IPR.VC is an investment funds management company specializing in content production in media and entertainment. The parent company IPR.VC Management Oy was founded in 2014 and the first fund was launched in 2015. Currently IPR.VC manages three funds, the most recent having commenced in 2023.	 The invested assets under management amount currently to EUR 189 million, with capital from pension funds, family offices and non-profit sector investors. IPR.VC is currently one of Europe’s largest content-focused private investment funds.

In 2025 The European Investment Fund (EIF), part of the European Investment Bank (EIB) Group, invested EUR 25 million to IPR.VC Fund III which currently exceeds EUR 100 million for the production of film and TV.
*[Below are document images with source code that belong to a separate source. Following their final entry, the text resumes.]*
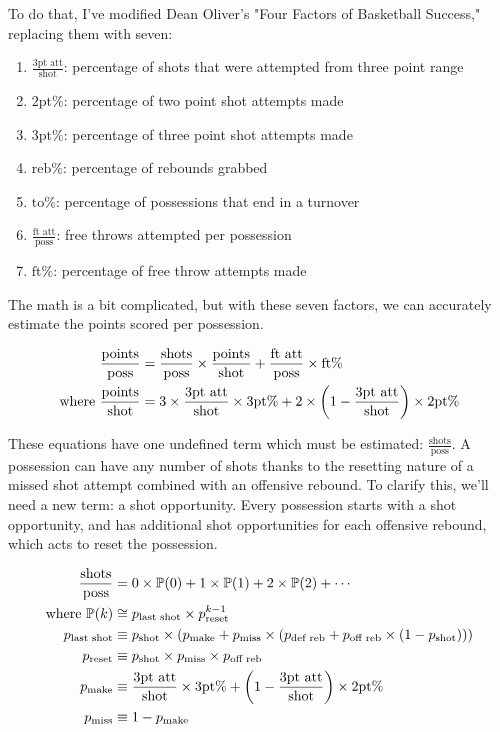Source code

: \documentclass[12 pt]{article}
\begin{document}
\begin{flushleft}
To do that, I've modified Dean Oliver's "Four Factors of Basketball Success," replacing them with seven:
\begin{enumerate}
\item{$ \frac{\text{3pt att}}{\text{shot}} $: percentage of shots that were attempted from three point range}
\item{$ \text{2pt}\% $: percentage of two point shot attempts made}
\item{$ \text{3pt}\% $: percentage of three point shot attempts made}
\item{$ \text{reb}\% $: percentage of rebounds grabbed}
\item{$ \text{to}\% $: percentage of possessions that end in a turnover}
\item{$ \frac{\text{ft att}}{\text{poss}} $: free throws attempted per possession}
\item{$ \text{ft}\% $: percentage of free throw attempts made}
\end{enumerate}

The math is a bit complicated, but with these seven factors, we can accurately estimate the points scored per possession.

\begin{align}
\frac{\text{points}}{\text{poss}} &= \frac{\text{shots}}{\text{poss}} \times \frac{\text{points}}{\text{shot}} + \frac{\text{ft att}}{\text{poss}} \times \text{ft}\% \notag \\
\text{where } \frac{\text{points}}{\text{shot}} &= 3 \times \frac{\text{3pt att}}{\text{shot}} \times \text{3pt}\% + 2 \times \left(1 - \frac{\text{3pt att}}{\text{shot}} \right) \times \text{2pt}\% \notag
\end{align}

These equations have one undefined term which must be estimated: $ \frac{\text{shots}}{\text{poss}} $.
A possession can have any number of shots thanks to the resetting nature of a missed shot attempt combined with an offensive rebound.
To clarify this, we'll need a new term: a shot opportunity. Every possession starts with a shot opportunity, and has additional shot opportunities for each offensive rebound, which acts to reset the possession.

\begin{align}
\frac{\text{shots}}{\text{poss}} &= 0 \times \mathbb{P}(0) + 1 \times \mathbb{P}(1) + 2 \times \mathbb{P}(2) + \cdots \notag \\
\text{where } \mathbb{P}(k) &\cong p_\text{last shot} \times p_\text{reset}^{k - 1} \notag \\
p_\text{last shot} &\equiv p_\text{shot} \times \left( p_\text{make} + p_\text{miss} \times \left(p_\text{def reb} + p_\text{off reb} \times \left(1 - p_\text{shot} \right) \right) \right) \notag \\
p_\text{reset} &\equiv p_\text{shot} \times p_\text{miss} \times p_\text{off reb} \notag \\
p_\text{make} &\equiv \frac{\text{3pt att}}{\text{shot}} \times \text{3pt}\% + \left(1 - \frac{\text{3pt att}}{\text{shot}} \right) \times \text{2pt}\% \notag \\
p_\text{miss} &\equiv 1 - p_\text{make} \notag
\end{align}


\end{flushleft}
\end{document}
IPR.VC has partnered with international production, sales and distribution companies, such as A24 and XYZ Films. Among productions they have financed are Bordertown (2016-2020), Causeway (2022), Run Rabbit Run (2023), Beau Is Afraid (2023), BlackBerry (2023), Civil War (2024), Materialists (2025), Eddington (2025), Mile End Kicks (2025), Marty Supreme (2025), Mother Mary (2026) and Gentle Monster (2026).

IPR.VC is established in Finland and is regulated along EU investment management legislation by the Finnish Financial Supervisory Authority. It has offices in Helsinki and London.